但以理浑身一颤。那段被‘忘却’的记忆如决堤的洪水,瞬间涌回脑海。

就在不久前,他还坐在客厅里享用早餐,黑伞少女毫无征兆地现身。下一秒,无数猩红水母从虚空中浮现,将他那些吹嘘着命途之力的手下尽数缠绕——曾追随「公司」开拓疆土,却在任务中杀红了眼、连空间站平民也不放过的王牌佣兵,在「存护」命途初窥门径,却因嫉妒同期学徒更受导师赏识,深夜用岩锤将对方砸成肉泥的筑城者叛徒,刚学会操控基础忆质,就胆大包天试图窃取某位大忆者的私密记忆,从此被流光忆庭永久追缉的编外人员,还有那个自称受过岚赐福,却在遭遇虫群时吓得丢下战友逃跑,导致整支云骑小队全军覆没的逃兵……所有人就像被无形丝线操控的木偶,瞬间吊挂在半空中,生死不明。

【不是自称能驾驭命途之力吗?怎么连一招都挡不住……】

他甚至没看清发生了什么,那些被他寄予厚望的护卫就已全军覆没。随后,少女撑着黑伞款款走来,那张精致的面容在他眼中却比任何怪物都要恐怖。

死亡的预感扼住了他的喉咙。他甚至来不及求饶,只见少女轻轻抬手——

失重感瞬间袭来,永恒的黑暗将他吞噬。

“原来……我早就死了。”但以理瘫跪在地,终于明白刚才的一切挣扎都只是忆质编织的幻象。这里根本不是自己的别墅,也不是现实世界,而是一座专为他量身打造的忆质囚笼。

黑伞微微倾斜,少女俯视着跪倒在地的但以理。伞沿阴影下,她的声音平静:“我不知道这个世界是否存在地狱……”

暗红色水母在她周身缓缓浮动,将墙壁映出诡谲的波纹。

“但我很乐意……成为某些人的地狱。”

话音落下的瞬间,但以理感到脚下的地面骤然化作虚无。在彻底坠入黑暗前,某个画面突然闪过他的脑海——那是个在巷子里奄奄一息、浑身伤痕的猫耳少女。

“原来是因为她么……”

他发出最后一声扭曲的惨笑,随即被无尽的黑暗彻底吞噬。

现实世界中,幸存的女奴颤抖着环顾四周。项圈已经解开,那些不可一世的护卫此刻也都成了悬挂在半空的尸体,像风干的腊肉。她突然跪倒在地,朝着空无一人的方向重重叩首。

随后,她拾起餐桌上沾着血渍的银质餐刀,费力地斩下但以理尸体的手指。有了这枚断指,她就能打开囚室电子锁,救出那些被囚禁的姐妹们。

处理完但以理后,三月七并未停步。

翻阅记忆的过程如同淌过污浊的河流,她发现需要清理的远不止一人。于是粉发少女的身影继续在普塔维亚的阴影中穿梭,那些包庇罪行的管理人员、其余为虎作伥的爪牙,都在黑伞掠过后悄然沉寂。

当她再次现身时,已站在中央塔的主控室内。

盖伊正埋首处理文件,后颈突然掠过一丝寒意。他猛地转身,身后却只有精密仪器闪烁的微光。

“错觉吗……”盖伊按住发闷的胸口。

那个猫耳少女的身影在脑海中一闪而过。他望向窗外,声音轻得几乎听不见:“也不知道……那位令使小姐有没有注意到乌莉。”

就在半分钟前,三月七曾无声立于他身后。感知到此人虽参与掩盖真相,却也在最后关头为乌莉做了一件好事,她终究收回了指尖缠绕的忆质。

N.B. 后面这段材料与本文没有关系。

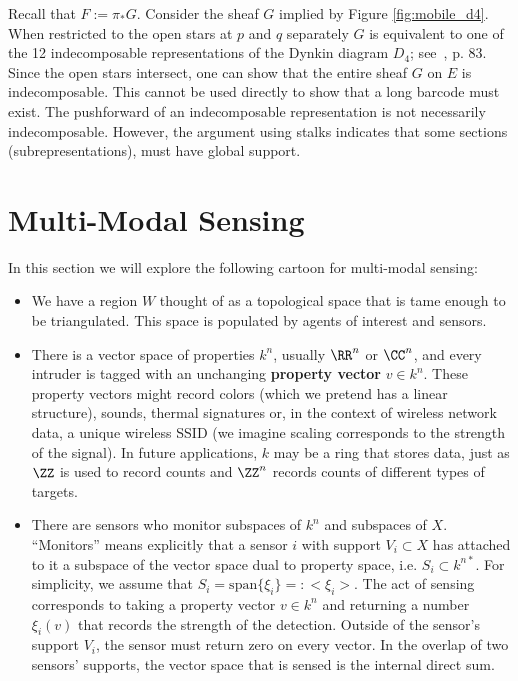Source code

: \begin{rmk}
	Recall that $F:=\pi_* G$. Consider the sheaf $G$ implied by Figure \ref{fig:mobile_d4}. When restricted to the open stars at $p$ and $q$ separately $G$ is equivalent to one of the 12 indecomposable representations of the Dynkin diagram $D_4$; see~\cite{etingof_rep}, p. 83. Since the open stars intersect, one can show that the entire sheaf $G$ on $E$ is indecomposable. This cannot be used directly to show that a long barcode must exist. The pushforward of an indecomposable representation is not necessarily indecomposable. However, the argument using stalks indicates that some sections (subrepresentations), must have global support.
\end{rmk}

\section{Multi-Modal Sensing}
\label{subsec:multi_modal}

In this section we will explore the following cartoon for multi-modal sensing:

\begin{itemize}
	\item We have a region $W$ thought of as a topological space that is tame enough to be triangulated. This space is populated by agents of interest and sensors.
	\item There is a vector space of properties $k^n$, usually $\RR^n$ or $\CC^n$, and every intruder is tagged with an unchanging \textbf{property vector} $v\in k^n$. These property vectors might record colors (which we pretend has a linear structure), sounds, thermal signatures or, in the context of wireless network data, a unique wireless SSID (we imagine scaling corresponds to the strength of the signal). In future applications, $k$ may be a ring that stores data, just as $\ZZ$ is used to record counts and $\ZZ^n$ records counts of different types of targets.
	\item There are sensors who monitor subspaces of $k^n$ and subspaces of $X$. ``Monitors'' means explicitly that a sensor $i$ with support $V_i\subset X$ has attached to it a subspace of the vector space dual to property space, i.e. $S_i\subset k^{n*}$. For simplicity, we assume that $S_i=\mathrm{span}\{\xi_i\}=:<\xi_i>$. The act of sensing corresponds to taking a property vector $v\in k^n$ and returning a number $\xi_i(v)$ that records the strength of the detection. Outside of the sensor's support $V_i$, the sensor must return zero on every vector. In the overlap of two sensors' supports, the vector space that is sensed is the internal direct sum.
\end{itemize}

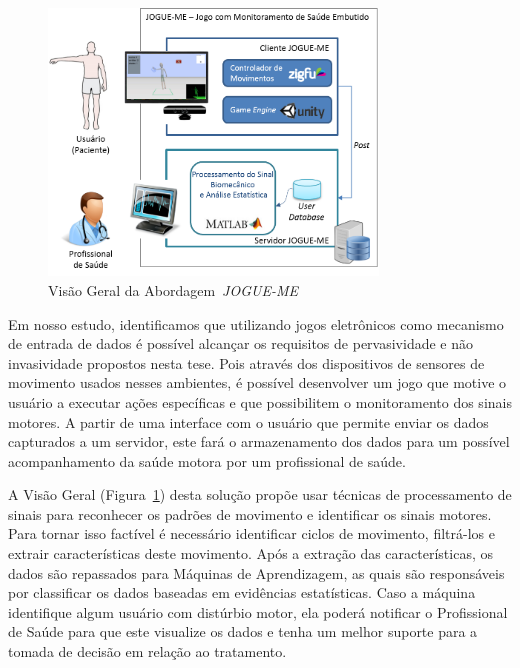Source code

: \begin{figure}[!h]
     \centering
     \includegraphics[width=0.78\textwidth]{./img/visaosistema.png}
     \caption{Visão Geral da Abordagem~\textit{JOGUE-ME}}
     \label{img:visaogeral}
\end{figure}

Em nosso estudo, identificamos que utilizando jogos eletrônicos como mecanismo de entrada de dados é possível alcançar os requisitos de pervasividade e não invasividade propostos nesta tese. Pois através dos dispositivos de sensores de movimento usados nesses ambientes, é possível desenvolver um jogo que motive o usuário a executar ações específicas e que possibilitem o monitoramento dos sinais motores. A partir de uma interface com o usuário que permite enviar os dados capturados a um servidor, este fará o armazenamento dos dados para um possível acompanhamento da saúde motora por um profissional de saúde.

A Visão Geral (Figura~\ref{img:visaogeral}) desta solução propõe usar técnicas de processamento de sinais para reconhecer os padrões de movimento e identificar os sinais motores. Para tornar isso factível é necessário identificar ciclos de movimento, filtrá-los e extrair características deste movimento. Após a extração das características, os dados são repassados para Máquinas de Aprendizagem, as quais são responsáveis por classificar os dados baseadas em evidências estatísticas. Caso a máquina identifique algum usuário com distúrbio motor, ela poderá notificar o Profissional de Saúde para que este visualize os dados e tenha um melhor suporte para a tomada de decisão em relação ao tratamento.


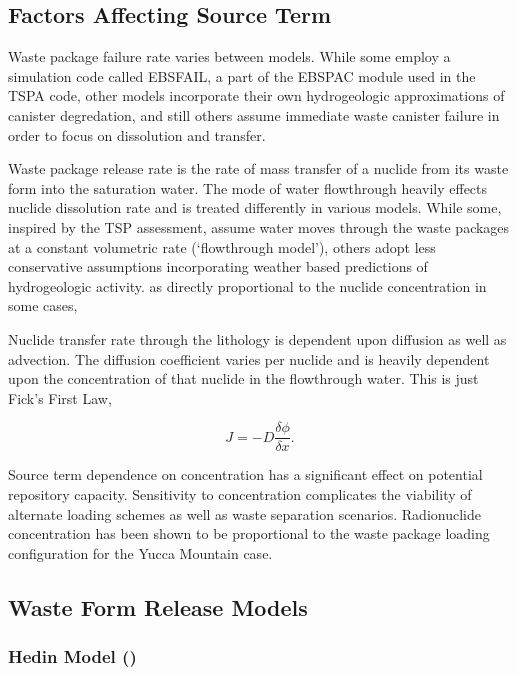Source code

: \subsection{Factors Affecting Source Term}

Waste package failure rate varies between models. While 
some employ a simulation code called EBSFAIL, a part of the EBSPAC 
module used in the TSPA code, other models incorporate their own 
hydrogeologic approximations of canister degredation, and still others 
assume immediate waste canister failure in order to focus on 
dissolution and transfer. 

Waste package release rate is the rate of mass transfer 
of a nuclide from its waste form into the saturation water.
The mode of water flowthrough heavily effects nuclide dissolution rate 
and is treated differently in various models. While some, inspired by 
the TSP assessment, assume water moves through the waste packages at a 
constant volumetric rate (`flowthrough model'), others adopt less 
conservative assumptions incorporating weather based predictions of 
hydrogeologic activity. as directly proportional to the nuclide 
concentration in some cases,  

Nuclide transfer rate through the lithology is  dependent upon diffusion 
as well as advection.  The diffusion coefficient varies per nuclide and 
is heavily dependent upon the concentration of that nuclide in the 
flowthrough water. This is just Fick's First Law, 

\begin{equation}
J = -D\frac{\delta\phi}{\delta x}.
\end{equation}

Source term dependence on concentration has a significant 
effect on potential repository capacity. Sensitivity to concentration 
complicates the viability of alternate loading schemes as well as 
waste separation scenarios. Radionuclide concentration has been shown 
to be proportional to the waste package loading configuration for the 
Yucca Mountain case.\cite{ahn_relationship_2002,kawasaki_congruent_2004}

\subsection{Waste Form Release Models}

\subsubsection{Hedin Model (\cite{hedin_integrated_2002})}

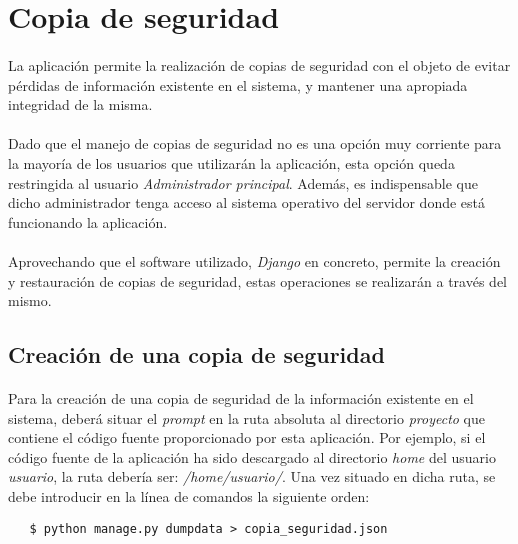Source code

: \section{Copia de seguridad}

  \paragraph{}La aplicación permite la realización de copias de seguridad con
  el objeto de evitar pérdidas de información existente en el sistema, y
  mantener una apropiada integridad de la misma.

  \paragraph{}Dado que el manejo de copias de seguridad no es una opción muy
  corriente para la mayoría de los usuarios que utilizarán la aplicación, esta
  opción queda restringida al usuario \textit{Administrador principal}. Además,
  es indispensable que dicho administrador tenga acceso al sistema operativo
  del servidor donde está funcionando la aplicación.

  \paragraph{}Aprovechando que el software utilizado,
  \textit{Django}\cite{django} en concreto, permite la creación y restauración
  de copias de seguridad, estas operaciones se realizarán a través del mismo.

\subsection{Creación de una copia de seguridad}

  \paragraph{}Para la creación de una copia de seguridad de la información
  existente en el sistema, deberá situar el \textit{prompt} en la ruta absoluta
  al directorio \textit{proyecto} que contiene el código fuente proporcionado
  por esta aplicación. Por ejemplo, si el código fuente de la aplicación ha sido
  descargado al directorio \textit{home} del usuario \textit{usuario}, la ruta
  debería ser: \textit{/home/usuario/}. Una vez situado en dicha ruta, se debe
  introducir en la línea de comandos la siguiente orden:

   \begin{verbatim}
   $ python manage.py dumpdata > copia_seguridad.json
   \end{verbatim}

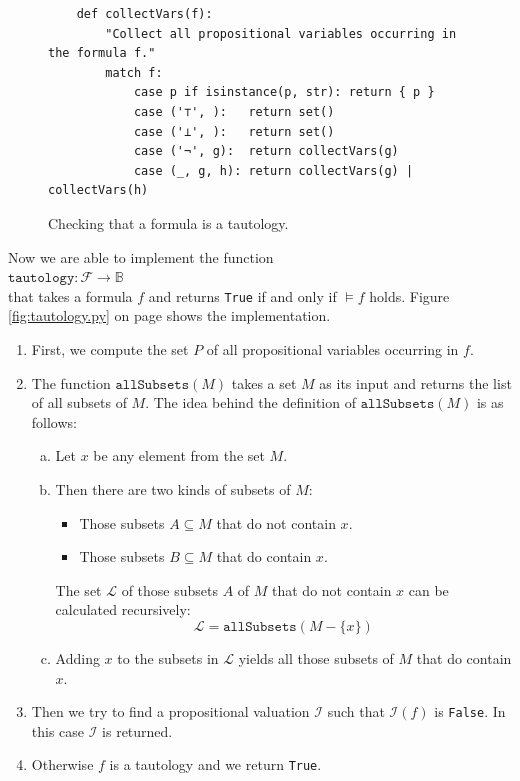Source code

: \begin{figure}[!ht]
  \centering
\begin{verbatim}
    def collectVars(f):
        "Collect all propositional variables occurring in the formula f."
        match f:
            case p if isinstance(p, str): return { p }
            case ('⊤', ):   return set()
            case ('⊥', ):   return set()
            case ('¬', g):  return collectVars(g)
            case (_, g, h): return collectVars(g) | collectVars(h) 
\end{verbatim}
\vspace*{-0.3cm}
  \caption{Checking that a formula is a tautology.}
  \label{fig:tautology.py-collectVars}
\end{figure}

Now we are able to implement the function 
\\[0.2cm]
\hspace*{1.3cm}
$\mathtt{tautology}: \mathcal{F} \rightarrow \mathbb{B}$
\\[0.2cm]
that takes a formula $f$ and returns \texttt{True} if and only if $\models f$ holds.
Figure \ref{fig:tautology.py} on page \pageref{fig:tautology.py}
shows the implementation.
\begin{enumerate}
\item First, we compute the set $P$ of all propositional variables occurring in $f$.
\item The function $\mathtt{allSubsets}(M)$ takes a set $M$ as its input and returns the list of all subsets of $M$.
      The idea behind the definition of $\mathtt{allSubsets}(M)$ is as follows:
      \begin{enumerate}[(a)]
      \item Let $x$ be any element from the set $M$. 
      \item Then there are two kinds of subsets of $M$:
        \begin{itemize}
        \item Those subsets $A \subseteq M$ that do not contain $x$.
        \item Those subsets $B \subseteq M$ that do contain $x$.
      \end{itemize}
      The set $\mathcal{L}$ of those subsets $A$ of $M$ that do not contain $x$ can be calculated recursively:
      $$ \mathcal{L} = \texttt{allSubsets}(M - \{x\}) $$
      \item Adding $x$ to the subsets in $\mathcal{L}$ yields all those subsets of $M$ that do contain $x$. 
      \end{enumerate}  
\item Then we try to find a propositional valuation $\mathcal{I}$ such that $\mathcal{I}(f)$ is
      \texttt{False}.  In this case $\mathcal{I}$ is returned. 
\item Otherwise $f$ is a tautology and we return \texttt{True}.
\end{enumerate}

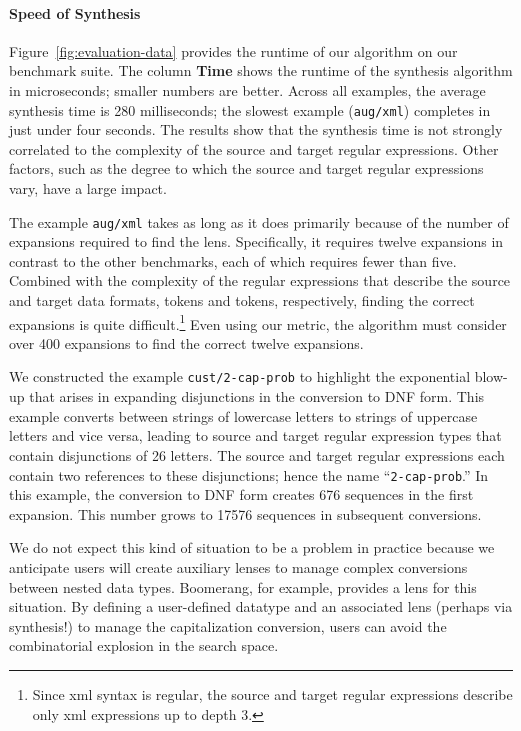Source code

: \documentclass[numbers,10pt,preprint\ifanon ,nocopyrightspace\fi]{sigplanconf}
\begin{document}
\paragraph*{Speed of Synthesis}
%
Figure~\ref{fig:evaluation-data} provides the runtime of our algorithm on our
benchmark suite. The column \textbf{Time} shows the runtime of the
synthesis algorithm in microseconds; smaller numbers are better.
Across all examples, the average synthesis time is 280 milliseconds;
the slowest example (\texttt{aug/xml}) completes in just under four 
seconds. 
The results show that the synthesis time is not strongly correlated
to the complexity of the source and target regular expressions.  Other
factors, such as the degree to which the source and target regular
expressions vary, have a large impact.

The example \texttt{aug/xml} takes as long as it does primarily
because of the number of expansions required to find the lens.
Specifically, it requires twelve expansions
in contrast to the other
benchmarks, each of which requires fewer than five.  Combined with the
complexity of the regular expressions that describe the source and
target data formats,  tokens and  tokens,
respectively, finding the correct expansions is quite
difficult.\footnote{Since xml syntax is regular,
  the source and target regular expressions describe only xml
  expressions up to depth 3.}
Even using our metric, the algorithm must consider over 400 expansions
to find the correct twelve expansions.

We constructed the example \texttt{cust/2-cap-prob} to
highlight the exponential blow-up that arises in expanding
disjunctions in the conversion to DNF form.  This example converts
between strings of lowercase letters to strings of uppercase letters
and vice versa, leading to source and target regular expression types
that contain disjunctions of 26 letters.  The source and target
regular expressions each contain two references to these disjunctions;
hence the name ``\texttt{2-cap-prob}.''  In this example, the conversion to DNF
form creates 676 sequences in the first expansion.  This number grows
to 17576 sequences in subsequent conversions.

We do not expect this kind of situation to be a problem in practice
because we anticipate users will create auxiliary lenses to manage
complex conversions between nested data types.  Boomerang, for
example, provides a  lens for this situation.  By
defining a user-defined datatype and an associated lens (perhaps via
synthesis!) to manage the capitalization conversion, users can avoid
the combinatorial explosion in the search space.
\end{document}
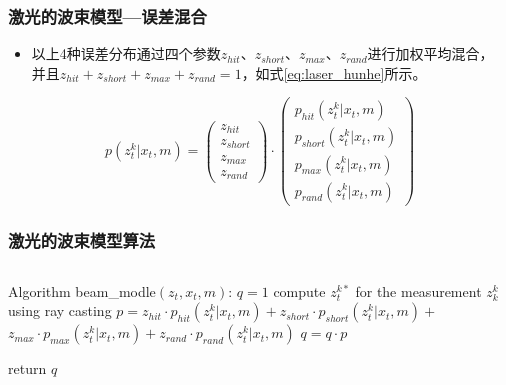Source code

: \begin{frame}
  \frametitle{激光的波束模型---误差混合}
  \begin{itemize}
    \item 以上4种误差分布通过四个参数$z_{hit}$、$z_{short}$、$z_{max}$、$z_{rand}$进行加权平均混合，
          并且$z_{hit} + z_{short} + z_{max} + z_{rand} = 1$，如式\ref{eq:laser_hunhe}所示。
  \end{itemize}

  \begin{equation}
    p(z_t^k | x_t, m) = 
    \begin{pmatrix}
      z_{hit} \\ z_{short} \\ z_{max} \\ z_{rand}
    \end{pmatrix}
    \cdot 
    \begin{pmatrix}
      p_{hit}(z_t^k | x_t, m) \\p_{short}(z_t^k | x_t, m) \\ p_{max}(z_t^k | x_t, m) \\ p_{rand}(z_t^k | x_t, m)
    \end{pmatrix}
    \label{eq:laser_hunhe}
  \end{equation}
\end{frame}

\begin{frame}[fragile]
  \frametitle{激光的波束模型算法}

  \begin{columns}%
  \begin{block}
    
    \begin{algorithmic}[1]
        \State Algorithm beam\_modle$(z_t, x_t, m)$:
        \State $q = 1$
        \State compute $z_t^{k*}$ for the measurement $z_k^k$ using ray casting 
        \State $p = z_{hit} \cdot p_{hit}(z_t^k|x_t, m) + z_{short} \cdot p_{short}(z_t^k|x_t, m) + $
        \Statex     \qquad\quad       $z_{max} \cdot p_{max}(z_t^k|x_t, m) + z_{rand} \cdot p_{rand}(z_t^k|x_t, m)$
        \State $q = q \cdot p$
        \EndFor

        \State return $q$

    \end{algorithmic}
  \end{block}
\end{columns}
\end{frame}

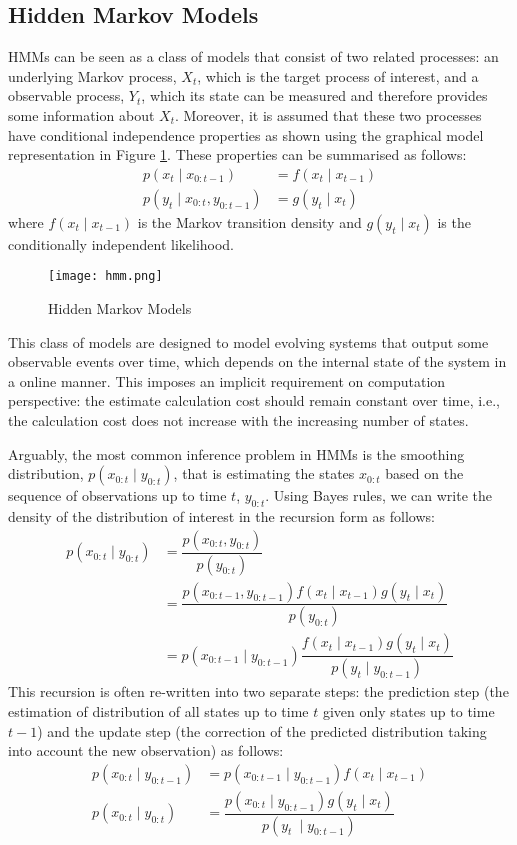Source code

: \subsection{Hidden Markov Models}
HMMs can be seen as a class of models that consist of two related processes: an underlying Markov process, $X_t$, which is the target process of interest, and a observable process, $Y_t$, which its state can be measured and therefore provides some information about $X_t$. Moreover, it is assumed that these two processes have conditional independence properties as shown using the graphical model representation in Figure \ref{fig:HMM}. These properties can be summarised as follows:
\begin{align}
   p(x_t \mid x_{0:t-1}) &= f(x_t \mid x_{t-1})   \nonumber \\
   p(y_t \mid x_{0:t}, y_{0:t-1}) &= g(y_t \mid x_{t}) 
\end{align}
where $f(x_t \mid x_{t-1})$ is the Markov transition density and $g(y_t \mid x_t)$ is the conditionally independent likelihood. 
\begin{figure}
\centering
\texttt{[image: hmm.png]} 
\caption{Hidden Markov Models}
\label{fig:HMM}
\end{figure}

This class of models are designed to model evolving systems that output some observable events over time, which depends on the internal state of the system in a online manner. This imposes an implicit requirement on computation perspective: the estimate calculation cost should remain constant over time, i.e., the calculation cost does not increase with the increasing number of states.

Arguably, the most common inference problem in HMMs is the smoothing distribution, $p(x_{0:t} \mid y_{0:t})$, that is estimating the states $x_{0:t}$ based on the sequence of observations up to time $t$, $y_{0:t}$. Using Bayes rules, we can write the density of the distribution of interest in the recursion form as follows:
\begin{align}
    p(x_{0:t} \mid y_{0:t}) &= \dfrac{p(x_{0:t}, y_{0:t})}{p(y_{0:t})} \nonumber \\
                            &= \dfrac{p(x_{0:t-1}, y_{0:t-1})f(x_t \mid x_{t-1}) g(y_t \mid x_t)}{p(y_{0:t})} \nonumber \\ 
                            &= p(x_{0:t-1} \mid y_{0:t-1})\dfrac{f(x_t \mid x_{t-1}) g(y_t \mid x_t)}{p(y_t \mid y_{0:t-1})} 
\end{align}
This recursion is often re-written into two separate steps: the prediction step (the estimation of distribution of all states up to time $t$ given only states up to time $t-1$) and the update step (the correction of the predicted distribution taking into account the new observation) as follows:
\begin{align}
  p(x_{0:t} \mid y_{0:t-1}) &= p(x_{0:t-1} \mid y_{0:t-1})f(x_t \mid x_{t-1}) \nonumber \\
  p(x_{0:t} \mid y_{0:t})   &= \dfrac{p(x_{0:t} \mid y_{0:t-1}) g(y_t \mid x_t)}{p(y_t\
 \mid y_{0:t-1})}
\end{align}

黑伞在空气中漾开波纹,少女的身影融入虚空。她抬眸望向塔顶方向,眼底沉淀着星火般的冷光。

“接下来……该和菲洛斯先生谈谈了。”

从那些破碎的记忆中,她早已看清,正是这位总负责人的家族与科尔特斯家族长达数个琥珀纪的利益往来,才纵容了但以理的恶行。某种意义上,他才是最大的帮凶。

“而且……这个人为什么还记得我?”

这正是让三月七最困惑的地方,她明明对整个普塔维亚施加了忘却洗礼,然而盖伊却依然清清楚楚地记得她。也正因为这一点,乌莉的尸体才得以被保留下来。

伞尖轻转,她朝着顶层办公室迈出脚步。

菲洛斯今天感觉浑身上下都不对劲。不久前遇到的那位神秘粉发少女,还有自己曾经失忆的事情,都像阴影一样挥之不去,让他心里极度不安。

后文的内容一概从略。